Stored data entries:

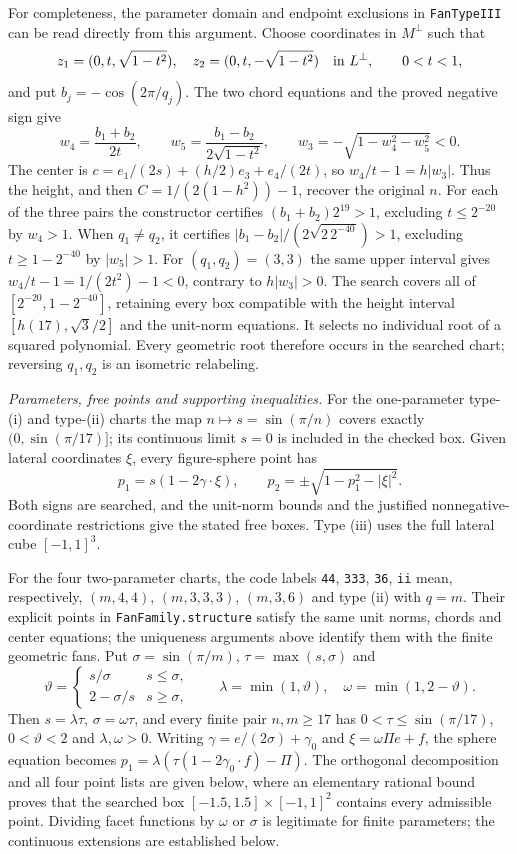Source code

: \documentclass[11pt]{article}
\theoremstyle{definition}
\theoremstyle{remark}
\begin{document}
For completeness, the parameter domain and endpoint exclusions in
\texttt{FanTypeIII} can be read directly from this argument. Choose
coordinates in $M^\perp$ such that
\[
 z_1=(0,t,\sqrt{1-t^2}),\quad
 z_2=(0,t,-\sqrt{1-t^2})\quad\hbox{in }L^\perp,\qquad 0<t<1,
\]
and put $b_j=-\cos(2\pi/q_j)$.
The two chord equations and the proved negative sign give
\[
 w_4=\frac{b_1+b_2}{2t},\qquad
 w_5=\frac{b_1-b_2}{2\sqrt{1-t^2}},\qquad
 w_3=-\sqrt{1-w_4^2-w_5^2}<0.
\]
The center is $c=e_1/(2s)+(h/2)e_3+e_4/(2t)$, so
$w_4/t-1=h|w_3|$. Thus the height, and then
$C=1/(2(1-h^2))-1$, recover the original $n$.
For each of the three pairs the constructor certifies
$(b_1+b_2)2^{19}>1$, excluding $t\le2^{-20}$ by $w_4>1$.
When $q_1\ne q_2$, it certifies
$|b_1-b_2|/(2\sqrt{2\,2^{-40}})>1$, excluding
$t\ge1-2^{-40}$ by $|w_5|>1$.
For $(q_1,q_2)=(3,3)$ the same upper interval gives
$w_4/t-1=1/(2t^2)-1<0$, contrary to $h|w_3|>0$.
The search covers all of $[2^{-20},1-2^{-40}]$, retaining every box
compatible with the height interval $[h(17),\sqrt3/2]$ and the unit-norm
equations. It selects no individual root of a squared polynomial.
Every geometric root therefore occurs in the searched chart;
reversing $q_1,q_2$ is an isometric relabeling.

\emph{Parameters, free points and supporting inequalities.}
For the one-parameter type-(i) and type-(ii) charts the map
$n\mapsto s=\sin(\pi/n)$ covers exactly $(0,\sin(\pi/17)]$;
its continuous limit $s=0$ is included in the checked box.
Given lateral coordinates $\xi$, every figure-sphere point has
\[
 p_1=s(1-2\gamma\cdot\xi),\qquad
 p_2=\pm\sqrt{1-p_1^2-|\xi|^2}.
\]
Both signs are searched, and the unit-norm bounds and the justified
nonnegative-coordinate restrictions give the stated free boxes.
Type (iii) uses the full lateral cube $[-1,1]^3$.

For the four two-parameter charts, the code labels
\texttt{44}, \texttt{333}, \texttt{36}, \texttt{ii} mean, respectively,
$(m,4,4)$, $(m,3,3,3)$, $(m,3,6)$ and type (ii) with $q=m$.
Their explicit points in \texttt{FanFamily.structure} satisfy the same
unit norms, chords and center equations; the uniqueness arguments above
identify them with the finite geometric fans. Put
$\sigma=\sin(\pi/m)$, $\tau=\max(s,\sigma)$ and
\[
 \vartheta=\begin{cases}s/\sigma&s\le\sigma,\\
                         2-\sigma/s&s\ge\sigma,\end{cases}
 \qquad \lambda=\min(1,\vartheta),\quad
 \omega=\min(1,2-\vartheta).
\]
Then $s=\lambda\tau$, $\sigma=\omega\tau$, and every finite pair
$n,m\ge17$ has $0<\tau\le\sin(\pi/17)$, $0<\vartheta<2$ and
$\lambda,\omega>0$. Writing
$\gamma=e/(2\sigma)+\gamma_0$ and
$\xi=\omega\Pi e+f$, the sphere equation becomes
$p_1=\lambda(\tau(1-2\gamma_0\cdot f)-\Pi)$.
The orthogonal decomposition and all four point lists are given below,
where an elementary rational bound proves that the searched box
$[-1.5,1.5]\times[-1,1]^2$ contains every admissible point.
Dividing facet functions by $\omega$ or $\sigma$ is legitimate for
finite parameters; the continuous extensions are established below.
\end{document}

---

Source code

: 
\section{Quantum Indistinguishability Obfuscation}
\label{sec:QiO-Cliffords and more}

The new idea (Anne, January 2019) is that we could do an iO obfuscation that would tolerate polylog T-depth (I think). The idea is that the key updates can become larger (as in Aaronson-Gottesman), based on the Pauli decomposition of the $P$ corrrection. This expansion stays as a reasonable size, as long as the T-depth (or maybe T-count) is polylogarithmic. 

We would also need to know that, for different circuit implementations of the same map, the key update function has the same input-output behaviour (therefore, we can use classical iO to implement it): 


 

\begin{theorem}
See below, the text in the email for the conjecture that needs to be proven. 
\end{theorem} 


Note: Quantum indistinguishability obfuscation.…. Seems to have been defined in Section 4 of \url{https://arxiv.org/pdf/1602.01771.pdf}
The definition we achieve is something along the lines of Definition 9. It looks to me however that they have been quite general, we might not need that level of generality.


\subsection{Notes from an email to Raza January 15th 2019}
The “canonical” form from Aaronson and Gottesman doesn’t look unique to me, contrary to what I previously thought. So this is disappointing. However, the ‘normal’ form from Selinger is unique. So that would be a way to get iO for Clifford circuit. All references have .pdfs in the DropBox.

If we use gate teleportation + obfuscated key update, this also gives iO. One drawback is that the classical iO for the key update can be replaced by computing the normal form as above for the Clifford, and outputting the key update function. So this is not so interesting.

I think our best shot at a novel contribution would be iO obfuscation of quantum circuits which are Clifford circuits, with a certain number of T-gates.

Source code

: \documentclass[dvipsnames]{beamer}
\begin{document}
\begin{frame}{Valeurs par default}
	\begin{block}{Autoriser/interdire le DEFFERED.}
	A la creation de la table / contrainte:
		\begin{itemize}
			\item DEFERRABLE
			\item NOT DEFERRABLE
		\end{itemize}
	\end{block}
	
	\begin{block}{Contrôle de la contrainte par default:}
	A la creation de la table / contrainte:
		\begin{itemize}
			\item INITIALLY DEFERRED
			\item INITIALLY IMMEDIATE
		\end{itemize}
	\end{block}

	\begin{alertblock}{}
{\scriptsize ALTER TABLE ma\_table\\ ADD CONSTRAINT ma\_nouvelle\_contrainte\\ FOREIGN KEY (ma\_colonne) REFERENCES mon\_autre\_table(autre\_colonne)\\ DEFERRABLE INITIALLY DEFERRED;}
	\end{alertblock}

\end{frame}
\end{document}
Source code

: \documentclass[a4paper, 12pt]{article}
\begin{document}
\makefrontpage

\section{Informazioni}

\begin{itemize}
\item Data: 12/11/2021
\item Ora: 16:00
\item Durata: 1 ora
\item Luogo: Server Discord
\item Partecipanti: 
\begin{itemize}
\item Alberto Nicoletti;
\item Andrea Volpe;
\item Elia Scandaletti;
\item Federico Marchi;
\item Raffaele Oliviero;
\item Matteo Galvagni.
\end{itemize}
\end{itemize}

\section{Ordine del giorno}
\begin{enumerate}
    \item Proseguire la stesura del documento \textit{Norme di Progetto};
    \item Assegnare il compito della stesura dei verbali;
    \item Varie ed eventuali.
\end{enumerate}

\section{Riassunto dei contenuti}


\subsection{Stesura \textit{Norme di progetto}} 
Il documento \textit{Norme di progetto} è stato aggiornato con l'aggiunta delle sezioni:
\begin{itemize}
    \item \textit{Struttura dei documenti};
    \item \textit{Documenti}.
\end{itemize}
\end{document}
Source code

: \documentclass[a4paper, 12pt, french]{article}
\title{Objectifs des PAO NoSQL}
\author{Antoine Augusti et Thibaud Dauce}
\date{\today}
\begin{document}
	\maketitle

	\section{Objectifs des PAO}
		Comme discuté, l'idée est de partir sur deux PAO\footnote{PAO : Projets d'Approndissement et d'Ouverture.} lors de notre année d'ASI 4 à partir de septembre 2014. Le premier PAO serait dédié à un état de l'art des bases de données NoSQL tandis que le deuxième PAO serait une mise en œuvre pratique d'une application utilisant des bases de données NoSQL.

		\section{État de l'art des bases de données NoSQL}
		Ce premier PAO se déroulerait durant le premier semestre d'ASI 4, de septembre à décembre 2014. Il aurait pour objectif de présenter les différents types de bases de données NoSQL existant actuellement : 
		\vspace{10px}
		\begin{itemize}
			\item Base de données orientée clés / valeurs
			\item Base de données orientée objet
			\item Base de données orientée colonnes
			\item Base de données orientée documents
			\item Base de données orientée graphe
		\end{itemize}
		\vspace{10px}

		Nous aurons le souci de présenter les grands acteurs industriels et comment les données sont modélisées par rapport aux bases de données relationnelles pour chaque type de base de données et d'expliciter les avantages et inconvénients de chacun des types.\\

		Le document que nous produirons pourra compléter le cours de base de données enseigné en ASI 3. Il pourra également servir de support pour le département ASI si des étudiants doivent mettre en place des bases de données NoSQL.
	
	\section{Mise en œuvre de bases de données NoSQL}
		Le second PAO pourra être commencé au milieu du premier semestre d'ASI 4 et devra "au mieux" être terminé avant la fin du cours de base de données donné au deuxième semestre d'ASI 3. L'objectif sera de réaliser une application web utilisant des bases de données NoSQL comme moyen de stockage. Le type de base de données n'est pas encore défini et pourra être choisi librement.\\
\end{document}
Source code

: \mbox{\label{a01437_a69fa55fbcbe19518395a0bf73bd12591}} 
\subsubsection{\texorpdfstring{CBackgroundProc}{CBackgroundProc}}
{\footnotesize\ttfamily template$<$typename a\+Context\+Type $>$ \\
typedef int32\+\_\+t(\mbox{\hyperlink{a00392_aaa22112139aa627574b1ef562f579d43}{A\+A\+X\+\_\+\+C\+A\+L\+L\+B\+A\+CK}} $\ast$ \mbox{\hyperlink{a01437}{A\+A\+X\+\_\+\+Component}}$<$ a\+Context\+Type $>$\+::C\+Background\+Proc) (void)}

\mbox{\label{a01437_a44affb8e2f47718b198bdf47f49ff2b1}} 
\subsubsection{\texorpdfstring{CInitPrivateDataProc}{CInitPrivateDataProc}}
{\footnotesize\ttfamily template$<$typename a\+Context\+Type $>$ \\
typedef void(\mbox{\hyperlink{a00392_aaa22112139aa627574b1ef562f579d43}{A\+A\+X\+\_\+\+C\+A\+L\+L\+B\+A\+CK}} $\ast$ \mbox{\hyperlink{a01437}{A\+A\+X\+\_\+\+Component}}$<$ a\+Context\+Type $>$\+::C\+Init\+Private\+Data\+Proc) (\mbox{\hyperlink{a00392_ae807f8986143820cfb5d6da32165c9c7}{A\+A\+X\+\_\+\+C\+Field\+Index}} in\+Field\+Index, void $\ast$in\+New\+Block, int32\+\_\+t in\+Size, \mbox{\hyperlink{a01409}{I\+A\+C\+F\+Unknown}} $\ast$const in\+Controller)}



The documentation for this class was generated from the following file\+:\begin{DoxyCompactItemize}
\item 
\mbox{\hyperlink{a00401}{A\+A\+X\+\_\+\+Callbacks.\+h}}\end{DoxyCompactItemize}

---

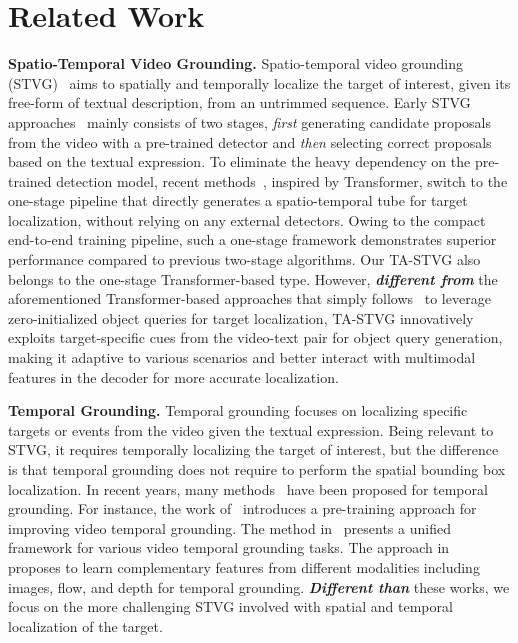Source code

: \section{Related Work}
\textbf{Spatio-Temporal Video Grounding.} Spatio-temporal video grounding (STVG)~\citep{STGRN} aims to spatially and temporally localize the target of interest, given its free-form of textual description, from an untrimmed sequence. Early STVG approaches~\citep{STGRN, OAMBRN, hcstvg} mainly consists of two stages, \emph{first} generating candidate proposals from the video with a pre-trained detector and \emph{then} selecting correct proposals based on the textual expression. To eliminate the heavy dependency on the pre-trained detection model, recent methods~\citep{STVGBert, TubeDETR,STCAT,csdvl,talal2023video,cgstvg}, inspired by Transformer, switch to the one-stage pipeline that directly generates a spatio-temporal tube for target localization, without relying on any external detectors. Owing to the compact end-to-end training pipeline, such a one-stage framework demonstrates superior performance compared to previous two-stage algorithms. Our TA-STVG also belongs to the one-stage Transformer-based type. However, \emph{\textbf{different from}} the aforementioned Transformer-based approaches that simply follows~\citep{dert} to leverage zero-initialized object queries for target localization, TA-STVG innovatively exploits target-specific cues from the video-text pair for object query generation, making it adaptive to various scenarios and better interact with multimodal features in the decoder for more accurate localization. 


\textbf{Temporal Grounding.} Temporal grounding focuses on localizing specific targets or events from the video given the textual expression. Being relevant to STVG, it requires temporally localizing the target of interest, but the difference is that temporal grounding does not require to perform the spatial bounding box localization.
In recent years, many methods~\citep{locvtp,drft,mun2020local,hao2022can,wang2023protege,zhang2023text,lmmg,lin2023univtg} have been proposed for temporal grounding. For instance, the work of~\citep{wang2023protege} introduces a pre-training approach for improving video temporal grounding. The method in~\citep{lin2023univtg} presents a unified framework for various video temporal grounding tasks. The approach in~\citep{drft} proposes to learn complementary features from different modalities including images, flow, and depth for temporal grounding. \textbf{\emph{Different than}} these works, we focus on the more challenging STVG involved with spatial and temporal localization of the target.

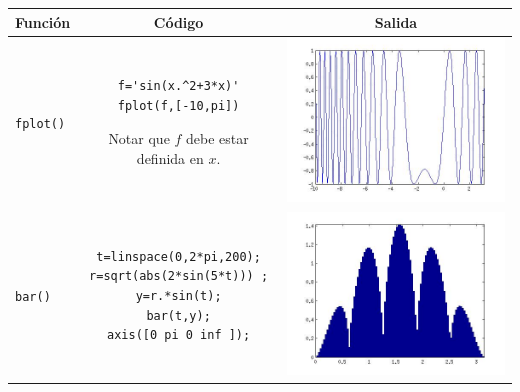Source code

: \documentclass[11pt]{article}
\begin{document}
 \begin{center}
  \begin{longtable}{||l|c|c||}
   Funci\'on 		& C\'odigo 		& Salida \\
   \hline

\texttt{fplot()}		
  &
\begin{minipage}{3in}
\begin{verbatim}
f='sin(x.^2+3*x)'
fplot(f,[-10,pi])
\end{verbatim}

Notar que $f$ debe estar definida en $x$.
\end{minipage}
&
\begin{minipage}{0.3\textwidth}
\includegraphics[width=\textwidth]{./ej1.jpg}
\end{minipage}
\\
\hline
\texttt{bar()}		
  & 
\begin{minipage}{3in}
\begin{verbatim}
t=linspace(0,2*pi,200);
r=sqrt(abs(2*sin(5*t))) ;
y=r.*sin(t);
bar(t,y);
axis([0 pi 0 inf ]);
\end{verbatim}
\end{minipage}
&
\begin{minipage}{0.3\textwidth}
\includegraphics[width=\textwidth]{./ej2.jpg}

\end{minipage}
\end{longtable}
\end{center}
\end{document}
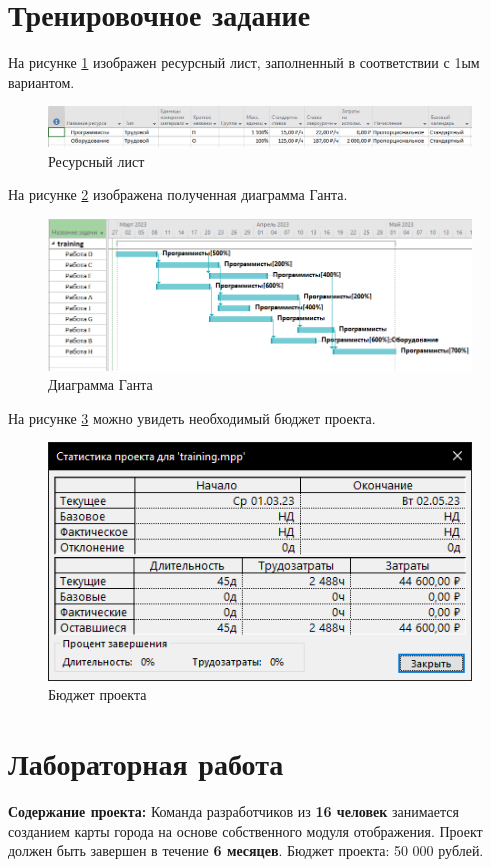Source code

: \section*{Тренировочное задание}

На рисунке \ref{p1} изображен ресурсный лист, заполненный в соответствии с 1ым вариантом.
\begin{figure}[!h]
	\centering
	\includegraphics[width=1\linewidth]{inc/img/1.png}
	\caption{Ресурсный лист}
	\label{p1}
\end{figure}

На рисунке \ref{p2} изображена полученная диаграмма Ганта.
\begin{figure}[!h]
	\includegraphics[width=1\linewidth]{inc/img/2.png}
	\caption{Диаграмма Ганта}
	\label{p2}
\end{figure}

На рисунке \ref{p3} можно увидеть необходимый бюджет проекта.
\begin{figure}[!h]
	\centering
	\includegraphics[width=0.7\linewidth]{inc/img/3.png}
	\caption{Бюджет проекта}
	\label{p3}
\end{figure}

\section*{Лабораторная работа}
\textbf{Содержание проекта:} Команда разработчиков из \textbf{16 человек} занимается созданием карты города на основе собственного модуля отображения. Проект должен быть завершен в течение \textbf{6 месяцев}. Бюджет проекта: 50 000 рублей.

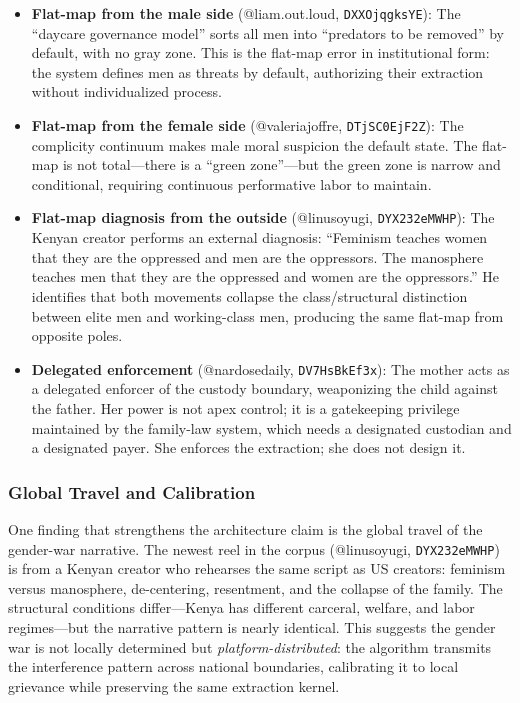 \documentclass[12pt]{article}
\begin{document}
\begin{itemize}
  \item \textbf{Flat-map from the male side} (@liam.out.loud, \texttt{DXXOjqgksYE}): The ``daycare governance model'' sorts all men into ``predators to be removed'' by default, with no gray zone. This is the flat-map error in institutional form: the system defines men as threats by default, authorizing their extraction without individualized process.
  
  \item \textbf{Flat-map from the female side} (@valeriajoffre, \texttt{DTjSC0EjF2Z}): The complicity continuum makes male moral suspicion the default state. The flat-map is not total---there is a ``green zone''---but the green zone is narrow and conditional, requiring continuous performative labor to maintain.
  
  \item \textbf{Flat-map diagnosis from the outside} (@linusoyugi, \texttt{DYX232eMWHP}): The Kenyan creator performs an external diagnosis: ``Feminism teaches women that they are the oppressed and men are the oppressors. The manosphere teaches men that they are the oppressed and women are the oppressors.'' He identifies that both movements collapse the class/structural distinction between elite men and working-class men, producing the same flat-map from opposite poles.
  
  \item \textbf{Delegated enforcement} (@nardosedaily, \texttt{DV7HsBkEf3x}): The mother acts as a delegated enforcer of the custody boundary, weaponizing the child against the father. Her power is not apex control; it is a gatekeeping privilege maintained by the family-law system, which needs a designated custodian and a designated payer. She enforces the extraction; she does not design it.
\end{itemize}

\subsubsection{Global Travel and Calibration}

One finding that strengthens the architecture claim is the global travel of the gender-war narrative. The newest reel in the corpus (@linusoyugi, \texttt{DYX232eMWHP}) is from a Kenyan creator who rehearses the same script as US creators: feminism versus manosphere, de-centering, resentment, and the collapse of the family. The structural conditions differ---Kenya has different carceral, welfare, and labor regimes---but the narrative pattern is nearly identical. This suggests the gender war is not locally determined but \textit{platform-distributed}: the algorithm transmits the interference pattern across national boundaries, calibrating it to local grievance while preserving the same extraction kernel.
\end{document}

Try it: Search the entries for the word "unit" and copy every line that has it.

Expected answer:
compatible with the height interval $[h(17),\sqrt3/2]$ and the unit-norm
Both signs are searched, and the unit-norm bounds and the justified
unit norms, chords and center equations; the uniqueness arguments above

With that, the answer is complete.